__Task brief__. Determine how many lines below hold the string "browsers". Reply with the number alone.

= = = = = = =

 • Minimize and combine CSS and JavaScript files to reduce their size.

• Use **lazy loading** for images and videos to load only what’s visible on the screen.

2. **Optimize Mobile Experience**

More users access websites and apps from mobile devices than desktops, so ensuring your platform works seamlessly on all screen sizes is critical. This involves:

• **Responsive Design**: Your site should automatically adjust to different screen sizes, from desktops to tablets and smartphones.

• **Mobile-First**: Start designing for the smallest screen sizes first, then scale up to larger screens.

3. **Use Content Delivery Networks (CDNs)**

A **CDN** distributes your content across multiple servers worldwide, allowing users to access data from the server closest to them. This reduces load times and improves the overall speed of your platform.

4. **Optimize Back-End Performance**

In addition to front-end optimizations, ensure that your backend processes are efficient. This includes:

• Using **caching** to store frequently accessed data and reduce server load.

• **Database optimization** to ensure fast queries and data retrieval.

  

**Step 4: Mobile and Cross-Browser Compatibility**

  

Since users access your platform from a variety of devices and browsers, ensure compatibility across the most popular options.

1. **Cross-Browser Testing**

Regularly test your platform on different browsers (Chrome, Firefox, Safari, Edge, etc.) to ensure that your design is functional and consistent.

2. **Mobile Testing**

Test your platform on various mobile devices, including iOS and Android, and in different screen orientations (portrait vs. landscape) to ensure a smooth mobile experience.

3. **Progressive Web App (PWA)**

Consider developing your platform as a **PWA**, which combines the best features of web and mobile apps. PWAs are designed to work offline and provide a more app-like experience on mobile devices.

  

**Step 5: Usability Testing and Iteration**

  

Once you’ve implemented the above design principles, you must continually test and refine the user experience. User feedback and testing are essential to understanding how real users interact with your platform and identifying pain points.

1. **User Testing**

= = = = = = =

__Written solution__. 2